In Kyrgyzstan, 15-year-old Diana Ruslan Kyzy is part of a group of young people partnering with civil society organizations to lead local peacebuilding initiatives; María Alejandra Martínez, the daughter of FARC-EP fighters in Colombia, helped found Aliarte, a network of young people which uses art and participation to prevent youth involvement in Colombia’s armed conflict; and in Haiti, 25-year-old Sophia Pierre-Antoine of the Young Women’s Christian Association (YWCA), recently participated in the first regional consultation for Youth, Peace and Security in Panama City, which brought together 63 youth leaders to discuss issues that impact youth and to advance their role in building a peaceful world. They are just a few of the many young women and girls around the world working to create and sustain peace in their communities.

Their stories illustrate the complex reality of adolescent girls’ and young women’s roles in conflict and post-conflict contexts. As UN Security Council resolution 1325 and its subsequent resolutions highlight, women—including young women—play diverse roles in peace and security contexts. They manage multiple layers of disadvantage and violence stemming from patriarchal norms and rigid cultural and traditional mores.
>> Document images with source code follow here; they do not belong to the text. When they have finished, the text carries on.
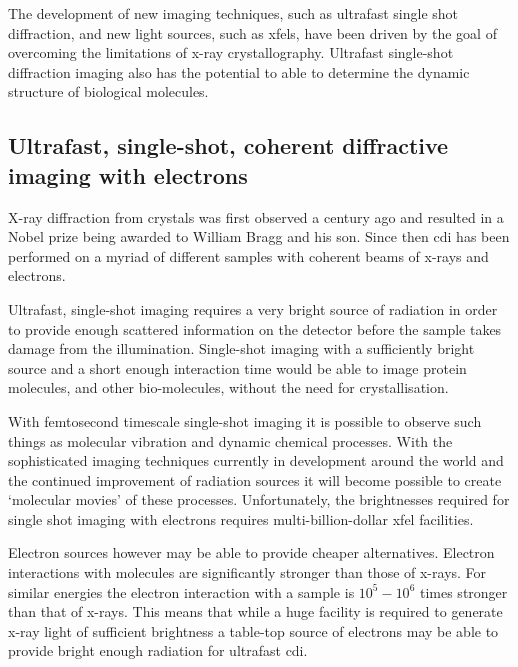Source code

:The development of new imaging techniques, such as ultrafast single shot diffraction, and new light sources, such as \glspl{xfel}, have been driven by the goal of overcoming the limitations of x-ray crystallography. Ultrafast single-shot diffraction imaging also has the potential to able to determine the dynamic structure of biological molecules.


\subsection{Ultrafast, single-shot, coherent diffractive imaging with electrons}

X-ray diffraction from crystals was first observed a century ago\cite{bragg_x-rays_1912} and resulted in a Nobel prize being awarded to William Bragg and his son. Since then \gls{cdi} has been performed on a myriad of different samples with coherent beams of x-rays and electrons.

Ultrafast, single-shot imaging requires a very bright source of radiation in order to provide enough scattered information on the detector before the sample takes damage from the illumination\cite{henderson_potential_1995}. Single-shot imaging with a sufficiently bright source and a short enough interaction time would be able to image protein molecules, and other bio-molecules, without the need for crystallisation\cite{neutze_potential_2000}.

With femtosecond timescale single-shot imaging it is possible to observe such things as molecular vibration and dynamic chemical processes\cite{zewail_4d_2006}. With the sophisticated imaging techniques currently in development around the world and the continued improvement of radiation sources it will become possible to create `molecular movies'\cite{dwyer_femtosecond_2006} of these processes. Unfortunately, the brightnesses required for single shot imaging with electrons requires multi-billion-dollar \gls{xfel} facilities.

Electron sources however may be able to provide cheaper alternatives. Electron interactions with molecules are significantly stronger than those of x-rays. For similar energies the electron interaction with a sample is $10^5-10^6$ times stronger than that of x-rays\cite{sciaini_femtosecond_2011}. This means that while a huge facility is required to generate x-ray light of sufficient brightness a table-top source of electrons may be able to provide bright enough radiation for ultrafast \gls{cdi}.

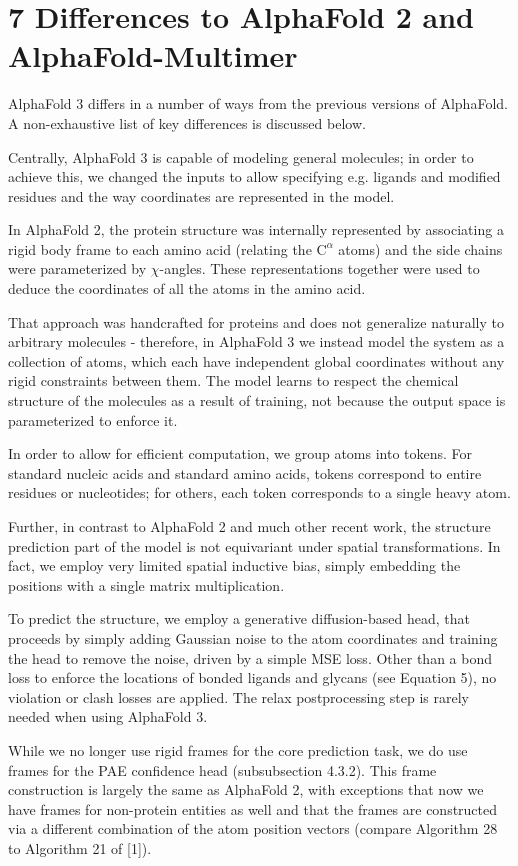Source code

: \documentclass[10pt]{article}
\begin{document}
\section*{7 Differences to AlphaFold 2 and AlphaFold-Multimer}
AlphaFold 3 differs in a number of ways from the previous versions of AlphaFold. A non-exhaustive list of key differences is discussed below.

Centrally, AlphaFold 3 is capable of modeling general molecules; in order to achieve this, we changed the inputs to allow specifying e.g. ligands and modified residues and the way coordinates are represented in the model.

In AlphaFold 2, the protein structure was internally represented by associating a rigid body frame to each amino acid (relating the $\mathrm{C}^{\alpha}$ atoms) and the side chains were parameterized by $\chi$-angles. These representations together were used to deduce the coordinates of all the atoms in the amino acid.

That approach was handcrafted for proteins and does not generalize naturally to arbitrary molecules - therefore, in AlphaFold 3 we instead model the system as a collection of atoms, which each have independent global coordinates without any rigid constraints between them. The model learns to respect the chemical structure of the molecules as a result of training, not because the output space is parameterized to enforce it.

In order to allow for efficient computation, we group atoms into tokens. For standard nucleic acids and standard amino acids, tokens correspond to entire residues or nucleotides; for others, each token corresponds to a single heavy atom.

Further, in contrast to AlphaFold 2 and much other recent work, the structure prediction part of the model is not equivariant under spatial transformations. In fact, we employ very limited spatial inductive bias, simply embedding the positions with a single matrix multiplication.

To predict the structure, we employ a generative diffusion-based head, that proceeds by simply adding Gaussian noise to the atom coordinates and training the head to remove the noise, driven by a simple MSE loss. Other than a bond loss to enforce the locations of bonded ligands and glycans (see Equation 5), no violation or clash losses are applied. The relax postprocessing step is rarely needed when using AlphaFold 3.

While we no longer use rigid frames for the core prediction task, we do use frames for the PAE confidence head (subsubsection 4.3.2). This frame construction is largely the same as AlphaFold 2, with exceptions that now we have frames for non-protein entities as well and that the frames are constructed via a different combination of the atom position vectors (compare Algorithm 28 to Algorithm 21 of [1]).
\end{document}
Adolescent girls and young women face double discrimination that stems from both their gender and their age. As a result, they can be overlooked in peace and security efforts; they do not fit into many male-dominated youth-focused peacebuilding and prevention programmes, and are too young for many women-targeted peacebuilding interventions.

But this does not mean that they are not significant and active agents of peace.

In recent years, we have worked to strengthen young women’s participation in policy discussions, consultations and regional or country-level programmes. We recognize the need for gender-sensitive and age-sensitive analysis that can be translated into responsive policy and programming so that we appropriately address the differentiated experiences and roles of young women and men, hear their voices and ensure their needs are met.

The Global Study on Women, Peace & Security (2015) highlighted that peace processes inclusive of civil society have a greater chance of success, while societies with higher gender equality markers were proven to be more stable and less at risk of conflict. The same logic of inclusive processes and agency extends to the youth, peace and security agenda.

Peace and stability cannot be built without young women and men, and it cannot be built for them—it has to be built with them.